¿Qué superó de verdad los mil millones de dólares?

El informe anual de 2025 de la RIAA, publicado en marzo de 2026, situó los ingresos del vinilo en EE. UU. en 1.040 millones de dólares, un 9,3 % más en el año. Es el 19º año seguido que crece el formato y la primera vez que rebasa los mil millones desde 1983. El vinilo ingresa ya más del triple que el CD: se movieron 46,8 millones de discos, mientras los ingresos del CD caían otro 7,8 %. Los formatos físicos vuelven a ser cerca del 12 % de una industria discográfica que marcó su propio récord de 11.500 millones de dólares, aun cuando el streaming se lleva el 82 % de cada dólar.

¿Y por qué parece que el boom se saltó al underground?

Porque la mayor parte de ese dinero lo genera justo el tipo de artista frente al que se definieron el house y el techno. The Life of a Showgirl de Taylor Swift vendió 1,6 millones de copias en vinilo en 2025, más de cinco veces la segunda del ranking, Sabrina Carpenter. Detrás va una larga cola de reediciones de catálogo en vinilo pesado y ediciones deluxe, compradas a menudo por coleccionistas que, encuesta tras encuesta, ni siquiera tienen tocadiscos. El precio medio de un LP nuevo llega a 37,22 dólares, casi una cuarta parte más que en 2020. El vinilo se ha convertido, sin ruido, en una línea de merchandising premium para los grandes nombres del pop, con precio y marketing de objeto de recuerdo.

El formato que el underground mantuvo caliente en los años flacos es hoy un negocio de coleccionismo pop, y quienes lo salvaron están al final de la cola.

¿Quién paga el atasco?

Los independientes. EE. UU. tiene apenas una veintena de plantas de prensado, y cuando una superestrella encarga medio millón de discos, esas prensas quedan reservadas durante meses. Los plazos rondan los seis a nueve meses, lejos de la pesadilla de dieciocho meses del pico, pero siguen siendo brutales para un sello que intenta cuadrar un lanzamiento con una gira o una temporada. Un sello house o techno que prensa 300 a 500 copias no es nada al lado del pedido de una major: espera, y encima paga más por unidad.
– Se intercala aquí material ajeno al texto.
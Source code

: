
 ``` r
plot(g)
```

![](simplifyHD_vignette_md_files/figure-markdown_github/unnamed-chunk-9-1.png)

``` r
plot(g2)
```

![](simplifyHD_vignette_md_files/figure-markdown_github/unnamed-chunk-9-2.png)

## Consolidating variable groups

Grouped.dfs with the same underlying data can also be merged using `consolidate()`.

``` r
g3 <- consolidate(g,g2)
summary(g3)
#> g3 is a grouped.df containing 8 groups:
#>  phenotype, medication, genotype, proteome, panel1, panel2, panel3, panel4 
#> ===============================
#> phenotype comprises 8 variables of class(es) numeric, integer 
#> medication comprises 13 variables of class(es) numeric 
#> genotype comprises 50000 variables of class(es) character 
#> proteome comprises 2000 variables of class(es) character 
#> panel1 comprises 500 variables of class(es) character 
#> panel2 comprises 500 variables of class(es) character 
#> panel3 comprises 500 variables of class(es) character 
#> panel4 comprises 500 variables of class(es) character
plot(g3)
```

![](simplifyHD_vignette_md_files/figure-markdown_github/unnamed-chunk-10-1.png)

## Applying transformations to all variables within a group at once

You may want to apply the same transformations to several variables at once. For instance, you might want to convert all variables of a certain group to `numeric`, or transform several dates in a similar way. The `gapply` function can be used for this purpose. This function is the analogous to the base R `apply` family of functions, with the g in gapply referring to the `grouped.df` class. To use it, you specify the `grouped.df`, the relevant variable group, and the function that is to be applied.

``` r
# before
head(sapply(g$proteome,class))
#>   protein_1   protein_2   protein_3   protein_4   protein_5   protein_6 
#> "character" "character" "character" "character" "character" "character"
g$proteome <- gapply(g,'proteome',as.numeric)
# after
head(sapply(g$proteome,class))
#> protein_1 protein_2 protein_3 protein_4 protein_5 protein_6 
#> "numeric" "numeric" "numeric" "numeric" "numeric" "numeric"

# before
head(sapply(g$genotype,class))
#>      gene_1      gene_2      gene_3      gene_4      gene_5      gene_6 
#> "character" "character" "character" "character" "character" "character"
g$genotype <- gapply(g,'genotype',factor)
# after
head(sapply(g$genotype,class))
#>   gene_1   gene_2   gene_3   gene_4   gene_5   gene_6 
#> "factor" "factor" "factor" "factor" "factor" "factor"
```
La electrónica y el techno figuran una y otra vez entre los géneros más castigados cuando la capacidad se estrecha.

¿Es este regreso una buena noticia para el house?

Sí y no. Un mercado de mil millones mantiene abiertas las plantas, da trabajo a grabadores y estudios de masterización y conserva el disco en el centro de la cultura. Pero el crecimiento se concentra en la cúspide, y la economía, coste unitario, capacidad, espacio en la tienda, premia cada vez más al catálogo y al pop frente a la novedad underground. El regreso es real. Otra cosa es si pertenece a la escena que nunca dejó de prensar discos.